Dataset items
- - -

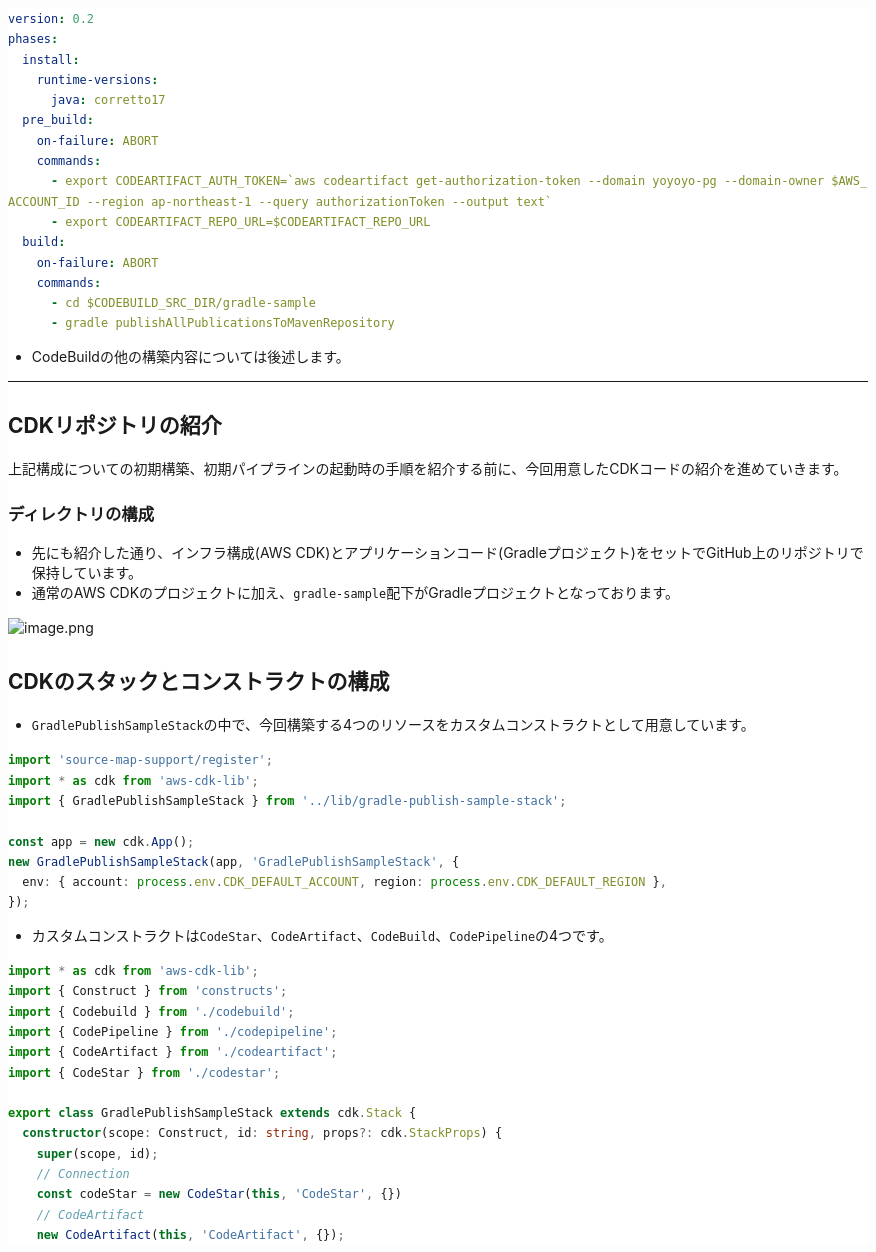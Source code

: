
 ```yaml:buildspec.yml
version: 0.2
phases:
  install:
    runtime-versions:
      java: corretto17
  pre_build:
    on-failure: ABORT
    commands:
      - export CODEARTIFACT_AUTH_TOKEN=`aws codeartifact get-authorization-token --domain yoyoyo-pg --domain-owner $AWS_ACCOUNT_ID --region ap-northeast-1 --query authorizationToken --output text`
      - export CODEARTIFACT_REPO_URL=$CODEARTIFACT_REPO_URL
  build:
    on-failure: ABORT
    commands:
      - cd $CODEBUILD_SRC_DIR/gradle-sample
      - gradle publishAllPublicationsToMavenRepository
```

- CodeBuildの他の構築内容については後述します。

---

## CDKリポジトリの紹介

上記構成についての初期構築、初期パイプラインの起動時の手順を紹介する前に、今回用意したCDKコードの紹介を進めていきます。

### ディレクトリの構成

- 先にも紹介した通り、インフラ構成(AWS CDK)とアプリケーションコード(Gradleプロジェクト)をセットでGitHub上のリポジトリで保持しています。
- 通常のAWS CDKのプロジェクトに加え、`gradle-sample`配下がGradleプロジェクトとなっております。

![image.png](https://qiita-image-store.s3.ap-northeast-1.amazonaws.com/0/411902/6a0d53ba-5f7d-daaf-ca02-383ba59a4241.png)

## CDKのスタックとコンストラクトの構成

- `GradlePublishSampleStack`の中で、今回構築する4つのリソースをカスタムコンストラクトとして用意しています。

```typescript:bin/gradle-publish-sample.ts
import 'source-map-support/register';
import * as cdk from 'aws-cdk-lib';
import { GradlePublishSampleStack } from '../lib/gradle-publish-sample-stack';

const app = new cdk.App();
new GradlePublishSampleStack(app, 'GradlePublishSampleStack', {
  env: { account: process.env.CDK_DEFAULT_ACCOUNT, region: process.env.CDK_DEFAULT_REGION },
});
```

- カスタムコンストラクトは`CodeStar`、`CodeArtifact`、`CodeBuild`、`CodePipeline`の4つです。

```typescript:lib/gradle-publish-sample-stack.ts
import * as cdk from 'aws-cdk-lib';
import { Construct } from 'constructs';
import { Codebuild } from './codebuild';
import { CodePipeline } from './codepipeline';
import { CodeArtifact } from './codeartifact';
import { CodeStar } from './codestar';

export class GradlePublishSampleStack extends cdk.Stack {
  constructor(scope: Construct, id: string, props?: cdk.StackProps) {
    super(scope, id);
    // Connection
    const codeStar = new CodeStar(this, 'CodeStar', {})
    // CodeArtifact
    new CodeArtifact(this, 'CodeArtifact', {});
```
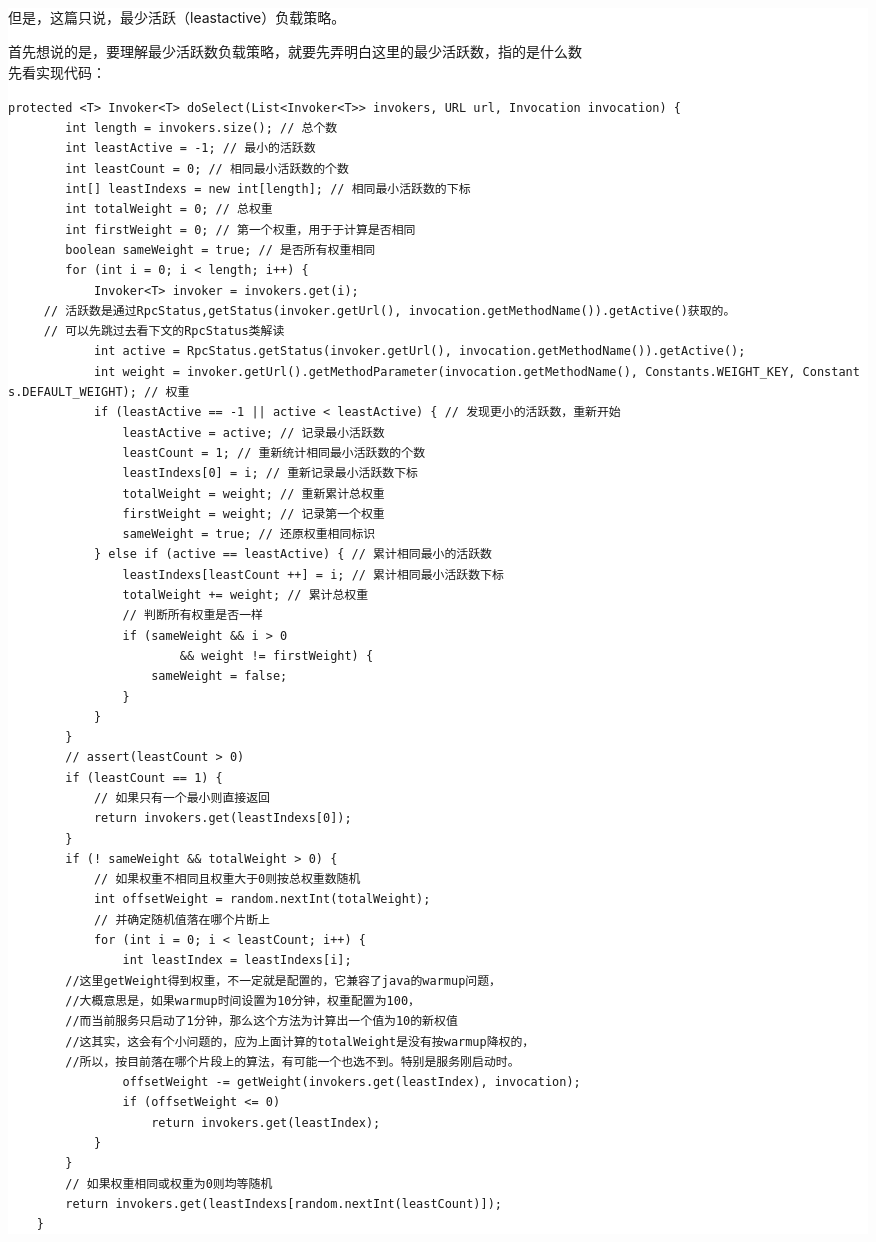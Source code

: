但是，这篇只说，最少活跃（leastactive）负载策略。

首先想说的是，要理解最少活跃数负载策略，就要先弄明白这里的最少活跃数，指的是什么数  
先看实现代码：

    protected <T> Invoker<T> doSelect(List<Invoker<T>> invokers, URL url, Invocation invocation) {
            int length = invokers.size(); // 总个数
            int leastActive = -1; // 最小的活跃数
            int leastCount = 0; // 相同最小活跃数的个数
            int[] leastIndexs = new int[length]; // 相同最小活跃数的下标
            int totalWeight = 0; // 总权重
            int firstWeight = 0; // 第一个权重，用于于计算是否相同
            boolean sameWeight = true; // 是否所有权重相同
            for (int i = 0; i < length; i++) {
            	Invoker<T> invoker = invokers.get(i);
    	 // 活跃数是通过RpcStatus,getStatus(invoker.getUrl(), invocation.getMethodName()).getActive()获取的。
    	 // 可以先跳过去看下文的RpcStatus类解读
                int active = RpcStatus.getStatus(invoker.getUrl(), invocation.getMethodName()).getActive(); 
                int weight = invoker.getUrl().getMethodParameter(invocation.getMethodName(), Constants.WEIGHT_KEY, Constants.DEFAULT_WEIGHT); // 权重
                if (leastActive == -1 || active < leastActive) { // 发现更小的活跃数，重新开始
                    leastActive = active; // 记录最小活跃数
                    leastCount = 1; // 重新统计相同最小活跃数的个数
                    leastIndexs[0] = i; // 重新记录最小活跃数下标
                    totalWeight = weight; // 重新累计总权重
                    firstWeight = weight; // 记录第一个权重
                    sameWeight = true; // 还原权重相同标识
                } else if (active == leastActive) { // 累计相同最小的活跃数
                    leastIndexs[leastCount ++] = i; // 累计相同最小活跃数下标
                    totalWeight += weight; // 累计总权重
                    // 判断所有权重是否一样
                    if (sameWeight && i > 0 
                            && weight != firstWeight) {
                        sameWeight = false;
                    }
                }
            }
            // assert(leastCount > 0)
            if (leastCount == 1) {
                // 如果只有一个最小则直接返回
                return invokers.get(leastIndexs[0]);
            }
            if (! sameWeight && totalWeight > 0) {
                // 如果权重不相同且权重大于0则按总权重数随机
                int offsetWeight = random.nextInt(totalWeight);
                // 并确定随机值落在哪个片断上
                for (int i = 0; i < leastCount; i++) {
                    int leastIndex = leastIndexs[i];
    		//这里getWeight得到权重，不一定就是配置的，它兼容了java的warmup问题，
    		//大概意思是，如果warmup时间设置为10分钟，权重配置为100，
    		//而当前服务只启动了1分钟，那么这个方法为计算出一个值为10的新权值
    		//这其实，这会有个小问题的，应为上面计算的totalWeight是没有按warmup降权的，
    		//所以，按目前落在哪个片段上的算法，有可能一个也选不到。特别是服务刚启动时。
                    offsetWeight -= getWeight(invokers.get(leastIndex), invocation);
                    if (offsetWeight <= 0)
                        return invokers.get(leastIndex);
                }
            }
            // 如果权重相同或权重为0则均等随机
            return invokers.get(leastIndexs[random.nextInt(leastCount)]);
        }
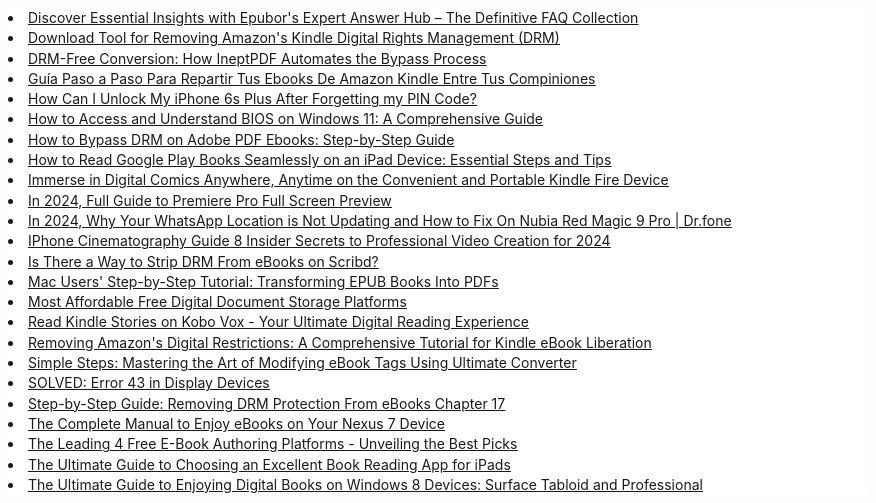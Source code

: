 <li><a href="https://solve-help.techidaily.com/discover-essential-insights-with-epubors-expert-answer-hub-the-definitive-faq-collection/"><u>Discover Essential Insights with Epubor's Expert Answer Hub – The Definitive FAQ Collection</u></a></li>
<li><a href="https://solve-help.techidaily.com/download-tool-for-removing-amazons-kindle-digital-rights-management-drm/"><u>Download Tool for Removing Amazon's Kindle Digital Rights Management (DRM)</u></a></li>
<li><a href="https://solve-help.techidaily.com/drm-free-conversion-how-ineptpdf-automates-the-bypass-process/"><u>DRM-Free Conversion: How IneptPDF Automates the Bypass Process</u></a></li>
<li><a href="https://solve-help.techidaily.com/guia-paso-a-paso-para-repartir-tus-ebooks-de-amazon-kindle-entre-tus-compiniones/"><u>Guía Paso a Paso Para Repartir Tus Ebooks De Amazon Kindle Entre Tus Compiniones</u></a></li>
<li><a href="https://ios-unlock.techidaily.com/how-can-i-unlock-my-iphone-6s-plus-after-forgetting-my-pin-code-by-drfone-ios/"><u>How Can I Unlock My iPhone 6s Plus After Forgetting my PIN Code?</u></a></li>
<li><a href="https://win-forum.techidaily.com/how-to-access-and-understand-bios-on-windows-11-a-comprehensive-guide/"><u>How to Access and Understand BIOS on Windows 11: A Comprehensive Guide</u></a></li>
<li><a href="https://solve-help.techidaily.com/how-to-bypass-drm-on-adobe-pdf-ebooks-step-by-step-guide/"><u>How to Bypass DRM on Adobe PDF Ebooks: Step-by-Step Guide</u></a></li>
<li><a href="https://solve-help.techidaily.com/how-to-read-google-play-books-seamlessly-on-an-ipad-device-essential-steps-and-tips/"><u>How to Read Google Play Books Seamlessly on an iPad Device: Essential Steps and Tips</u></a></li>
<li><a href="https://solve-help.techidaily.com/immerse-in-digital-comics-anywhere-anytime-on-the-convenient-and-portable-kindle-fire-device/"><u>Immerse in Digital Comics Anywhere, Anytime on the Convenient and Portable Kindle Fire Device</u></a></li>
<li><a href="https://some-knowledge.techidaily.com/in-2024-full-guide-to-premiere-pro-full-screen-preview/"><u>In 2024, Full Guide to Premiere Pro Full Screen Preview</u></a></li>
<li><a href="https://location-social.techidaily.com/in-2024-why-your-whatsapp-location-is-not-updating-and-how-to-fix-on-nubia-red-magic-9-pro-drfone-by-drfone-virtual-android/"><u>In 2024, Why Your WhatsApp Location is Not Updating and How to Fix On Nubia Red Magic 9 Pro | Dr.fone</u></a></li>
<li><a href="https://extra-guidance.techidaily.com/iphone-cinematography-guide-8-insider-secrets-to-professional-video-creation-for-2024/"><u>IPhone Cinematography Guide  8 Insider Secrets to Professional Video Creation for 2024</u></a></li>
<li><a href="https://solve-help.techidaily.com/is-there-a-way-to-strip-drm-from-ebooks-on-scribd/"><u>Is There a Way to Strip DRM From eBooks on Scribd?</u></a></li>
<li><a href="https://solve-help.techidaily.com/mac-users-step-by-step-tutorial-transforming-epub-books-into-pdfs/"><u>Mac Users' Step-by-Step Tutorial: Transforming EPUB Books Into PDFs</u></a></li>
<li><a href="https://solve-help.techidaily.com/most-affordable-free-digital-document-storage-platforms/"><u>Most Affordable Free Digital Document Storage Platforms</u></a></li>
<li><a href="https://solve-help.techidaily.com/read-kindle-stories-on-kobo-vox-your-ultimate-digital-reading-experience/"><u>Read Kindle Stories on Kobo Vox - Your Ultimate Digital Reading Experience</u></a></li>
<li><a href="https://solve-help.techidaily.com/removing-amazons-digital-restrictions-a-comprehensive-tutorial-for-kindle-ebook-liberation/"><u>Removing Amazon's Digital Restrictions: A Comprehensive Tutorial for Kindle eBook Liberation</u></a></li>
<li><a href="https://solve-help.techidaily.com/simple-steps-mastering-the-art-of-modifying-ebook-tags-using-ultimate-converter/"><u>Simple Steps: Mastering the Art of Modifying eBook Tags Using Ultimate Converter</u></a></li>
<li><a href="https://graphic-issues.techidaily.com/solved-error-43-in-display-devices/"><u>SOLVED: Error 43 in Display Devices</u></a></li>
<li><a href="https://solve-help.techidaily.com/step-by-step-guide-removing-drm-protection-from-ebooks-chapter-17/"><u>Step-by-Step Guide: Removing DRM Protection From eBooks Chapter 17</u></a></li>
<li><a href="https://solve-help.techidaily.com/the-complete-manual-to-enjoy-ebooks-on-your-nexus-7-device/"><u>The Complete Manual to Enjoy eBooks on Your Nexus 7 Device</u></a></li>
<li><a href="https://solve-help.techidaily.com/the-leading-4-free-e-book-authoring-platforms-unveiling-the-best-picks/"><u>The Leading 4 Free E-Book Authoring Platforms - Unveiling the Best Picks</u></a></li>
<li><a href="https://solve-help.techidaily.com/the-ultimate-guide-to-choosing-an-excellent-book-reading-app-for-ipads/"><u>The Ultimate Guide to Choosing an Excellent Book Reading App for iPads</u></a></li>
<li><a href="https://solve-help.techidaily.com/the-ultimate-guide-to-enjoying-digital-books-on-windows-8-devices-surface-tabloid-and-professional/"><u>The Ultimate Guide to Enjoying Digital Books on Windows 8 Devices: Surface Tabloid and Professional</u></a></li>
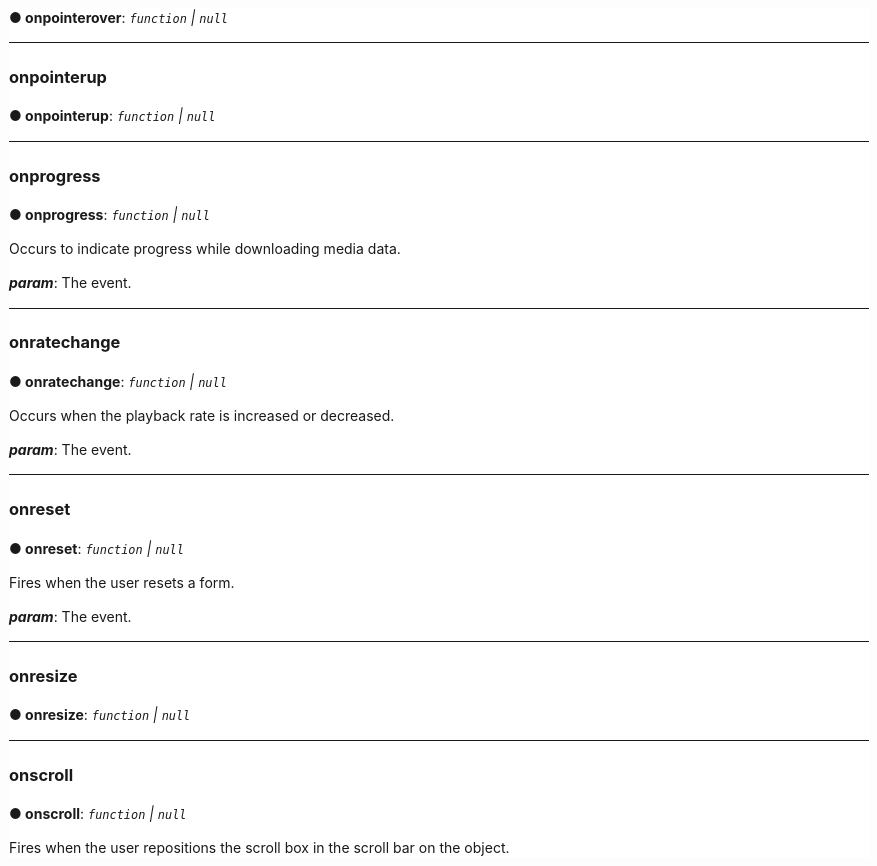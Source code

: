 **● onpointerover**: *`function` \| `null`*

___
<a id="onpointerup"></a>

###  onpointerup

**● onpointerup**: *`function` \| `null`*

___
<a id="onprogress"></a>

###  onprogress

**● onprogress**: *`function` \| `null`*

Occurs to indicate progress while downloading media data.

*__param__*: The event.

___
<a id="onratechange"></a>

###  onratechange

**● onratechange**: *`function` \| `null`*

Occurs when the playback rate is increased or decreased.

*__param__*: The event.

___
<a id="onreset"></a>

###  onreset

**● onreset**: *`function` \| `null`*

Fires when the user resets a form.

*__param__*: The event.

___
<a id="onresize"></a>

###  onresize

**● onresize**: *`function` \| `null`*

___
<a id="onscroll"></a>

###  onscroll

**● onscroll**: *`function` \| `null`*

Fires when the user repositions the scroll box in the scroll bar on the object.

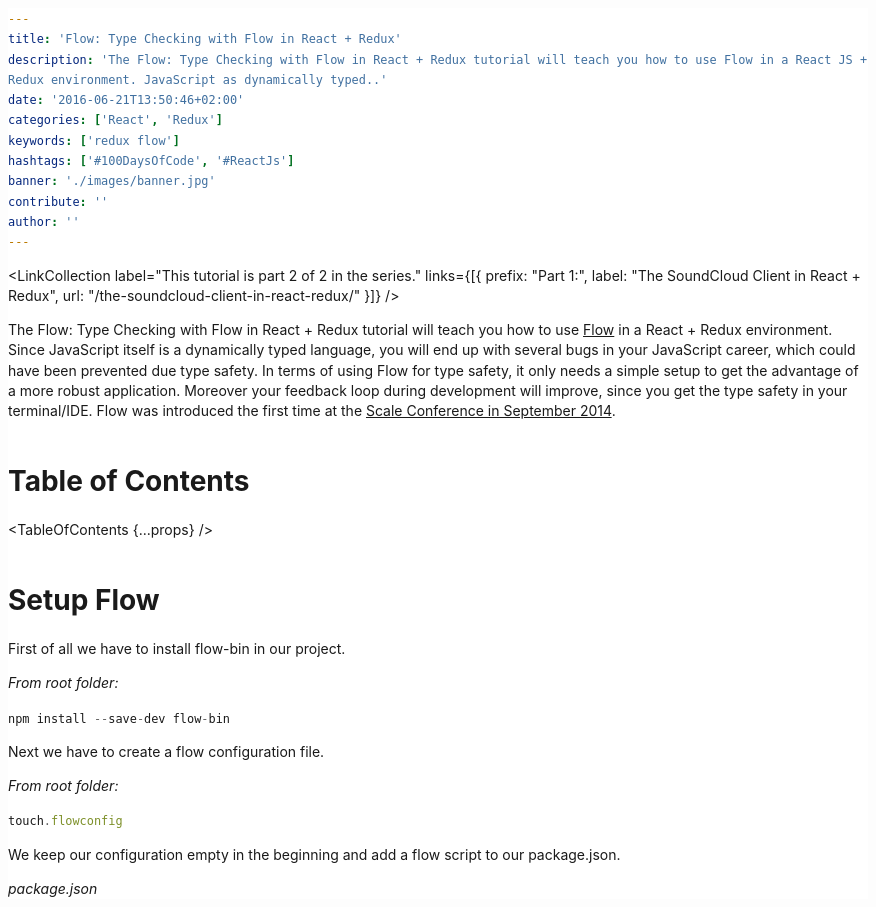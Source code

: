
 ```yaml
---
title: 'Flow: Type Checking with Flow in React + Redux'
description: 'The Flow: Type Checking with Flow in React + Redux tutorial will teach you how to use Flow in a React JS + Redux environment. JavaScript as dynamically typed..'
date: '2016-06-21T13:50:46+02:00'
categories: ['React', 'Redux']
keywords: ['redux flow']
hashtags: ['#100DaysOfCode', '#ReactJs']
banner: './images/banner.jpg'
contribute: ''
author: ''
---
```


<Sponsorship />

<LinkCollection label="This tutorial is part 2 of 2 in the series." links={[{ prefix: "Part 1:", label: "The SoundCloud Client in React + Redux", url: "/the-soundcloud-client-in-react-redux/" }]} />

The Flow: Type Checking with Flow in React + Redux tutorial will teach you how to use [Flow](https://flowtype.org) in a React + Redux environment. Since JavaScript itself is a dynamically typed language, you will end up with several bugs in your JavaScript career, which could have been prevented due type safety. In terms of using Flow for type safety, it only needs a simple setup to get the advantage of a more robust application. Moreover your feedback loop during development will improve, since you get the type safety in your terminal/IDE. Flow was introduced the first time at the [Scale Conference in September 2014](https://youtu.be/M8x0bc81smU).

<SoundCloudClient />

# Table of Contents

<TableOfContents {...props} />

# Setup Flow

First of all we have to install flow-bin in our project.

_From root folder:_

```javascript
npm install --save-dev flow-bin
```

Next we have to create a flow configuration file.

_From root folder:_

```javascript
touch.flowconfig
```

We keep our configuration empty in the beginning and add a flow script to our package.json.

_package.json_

- - -

(What is expected):
For each line of the data that includes the word "Bypass", return a copy of it.

(Exercise output):
<li><a href="https://solve-help.techidaily.com/drm-free-conversion-how-ineptpdf-automates-the-bypass-process/"><u>DRM-Free Conversion: How IneptPDF Automates the Bypass Process</u></a></li>
<li><a href="https://solve-help.techidaily.com/how-to-bypass-drm-on-adobe-pdf-ebooks-step-by-step-guide/"><u>How to Bypass DRM on Adobe PDF Ebooks: Step-by-Step Guide</u></a></li>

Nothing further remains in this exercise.